だけれど、そうした「希望を持てる未来」が得られた側の言葉は、時に誰かを傷つける。たとえ親友であっても。
私には、「一人で生きていこう」という覚悟を固めている友人が多い。
それだけ、己の意志と欲求に正直で、それを貫けるだけの力を得られるような強い人が好きだからだ。
私もかつてはそうだった。

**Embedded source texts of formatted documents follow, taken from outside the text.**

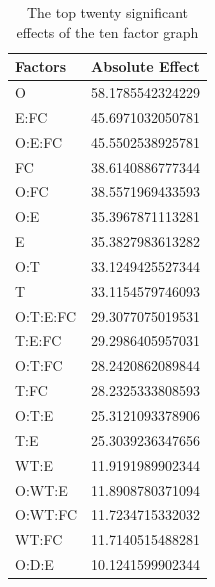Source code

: \documentclass{llncs}
\begin{document}
\begin{table}
\begin{center}
    \begin{tabular}{ | l l |}
    \hline
    {\bf Factors} & {\bf Absolute Effect}  \\ \hline
      O & 58.1785542324229 \\ \hline
      E:FC & 45.6971032050781 \\ \hline
      O:E:FC & 45.5502538925781\\ \hline
      FC & 38.6140886777344\\ \hline
      O:FC & 38.5571969433593\\ \hline
      O:E & 35.3967871113281\\ \hline
      E & 35.3827983613282\\ \hline
      O:T & 33.1249425527344\\ \hline
      T & 33.1154579746093\\ \hline
      O:T:E:FC & 29.3077075019531\\ \hline
      T:E:FC & 29.2986405957031\\ \hline
      O:T:FC & 28.2420862089844\\ \hline
      T:FC & 28.2325333808593\\ \hline
      O:T:E & 25.3121093378906\\ \hline
      T:E & 25.3039236347656\\ \hline
      WT:E & 11.9191989902344\\ \hline
      O:WT:E & 11.8908780371094\\ \hline
      O:WT:FC & 11.7234715332032\\ \hline
      WT:FC & 11.7140515488281\\ \hline
      O:D:E & 10.1241599902344\\ \hline
    \end{tabular}
\end{center}
\caption{The top twenty significant effects of the ten factor graph}\label{10factorEffect}
\end{table}
\end{document}
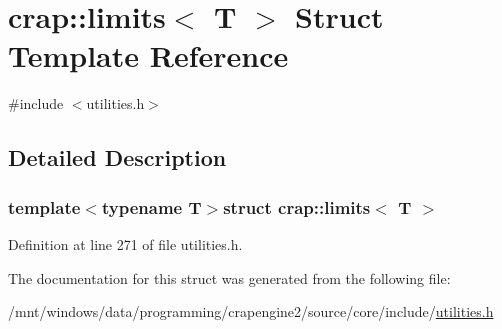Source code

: \hypertarget{structcrap_1_1limits}{\section{crap\+:\+:limits$<$ T $>$ Struct Template Reference}
\label{structcrap_1_1limits}
}


{\ttfamily \#include $<$utilities.\+h$>$}



\subsection{Detailed Description}
\subsubsection*{template$<$typename T$>$struct crap\+::limits$<$ T $>$}



Definition at line 271 of file utilities.\+h.



The documentation for this struct was generated from the following file\+:\begin{DoxyCompactItemize}
\item 
/mnt/windows/data/programming/crapengine2/source/core/include/\hyperlink{utilities_8h}{utilities.\+h}\end{DoxyCompactItemize}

そしてそこから外れるとは思わなかった。
自由に飛ぶ鳥を見て幸せになれるような人が、その鳥の支えになりたいから、とプロポーズしてきた。
だから私がその人と結婚したとしても、結局求めるものは婚前とあまりかわらない、はず。
実際にできること(子供を得るとか家庭を得るとか)は増えるけど。
だけど、その「将来の伴侶となる人」が存在している状態は、私のいる場所では、あまりに攻撃力が強い。
私が大切にしたい友人たちが、選ばなかったものを、私は手に入れようとしている。
私は彼女たちに何度も「それはあなた達と分かち合いたいものなんだ」と語っても、笑って流されてしまう。

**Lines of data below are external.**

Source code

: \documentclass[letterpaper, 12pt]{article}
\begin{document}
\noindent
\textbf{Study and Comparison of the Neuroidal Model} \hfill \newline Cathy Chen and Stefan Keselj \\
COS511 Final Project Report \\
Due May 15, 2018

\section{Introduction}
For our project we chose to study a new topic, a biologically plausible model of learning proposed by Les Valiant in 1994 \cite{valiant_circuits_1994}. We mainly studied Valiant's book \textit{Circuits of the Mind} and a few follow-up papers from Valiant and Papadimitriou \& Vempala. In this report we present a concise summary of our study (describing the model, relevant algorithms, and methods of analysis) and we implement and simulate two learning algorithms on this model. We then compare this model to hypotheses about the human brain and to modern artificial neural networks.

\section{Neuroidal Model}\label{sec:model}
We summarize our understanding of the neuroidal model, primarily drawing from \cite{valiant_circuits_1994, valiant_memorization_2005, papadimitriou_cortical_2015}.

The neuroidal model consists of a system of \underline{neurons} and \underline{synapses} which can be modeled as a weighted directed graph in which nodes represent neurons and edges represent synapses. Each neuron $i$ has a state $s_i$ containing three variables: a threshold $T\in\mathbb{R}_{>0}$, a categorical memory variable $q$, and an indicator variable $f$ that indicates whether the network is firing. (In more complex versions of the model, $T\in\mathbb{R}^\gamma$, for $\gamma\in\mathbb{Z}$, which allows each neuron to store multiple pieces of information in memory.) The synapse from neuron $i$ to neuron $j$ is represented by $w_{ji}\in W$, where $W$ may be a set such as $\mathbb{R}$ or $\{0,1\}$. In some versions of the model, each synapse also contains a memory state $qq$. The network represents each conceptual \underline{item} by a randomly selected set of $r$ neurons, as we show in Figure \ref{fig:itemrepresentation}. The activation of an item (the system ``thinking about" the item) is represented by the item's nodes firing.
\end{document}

もし私達の関係を受け入れられるなら、あなたも私達の家族になろうと誘うけど、まじめに取り合ってはもらえない。
「そうじゃない、そうじゃない」と、思う。私は自分が猛毒を放つ生き物になったかのように感じる。
「一人で生きる」覚悟を決めた人を傷つけてしまうなら、と、長年交際を続けている年上のひとに話そうと決めた。
その人達は結婚も秒読み状態と言われていたから、きっと先輩になってくれるだろうと思った。
だけど蓋を開けてみれば、「何年も付き合っているのに結婚に関してはまじめにとりあってくれない、プロポーズなんかしてくれない」という状況だった。
私はまたしても、私の抱く幸せによって誰かを傷つけた。
その人が求めているものを、私は手にしていた。それを喜々として見せてしまった。
「知らなかった」と弁解はできる。でも、したことは、したことだ。
もう、既婚者に話すしかないんだろうか。
私の所属する場所は、比較的晩婚で、しかも私は所属の中でも年長者で。
もっと上になると.....考え方が古い。
そもそも私のキャラクターの特異さに耐えられる気がしない。
よほど時間をかけて慣らしていった人じゃないと、普通ははねのけられる。
バイで、ポリアモリーで、女が稼いで、夫が専業主夫で、なんなら養子も視野で、なんて話、通じるんだろうかとめまいがする。
私ののろけをのろけと受け止められるだけのリベラルな人たちにとって、私ののろけは猛毒で、
私よりも幸せな状況にある人にとって、私の状況は異様で異常なもので、
どんどん、閉鎖的になっていく。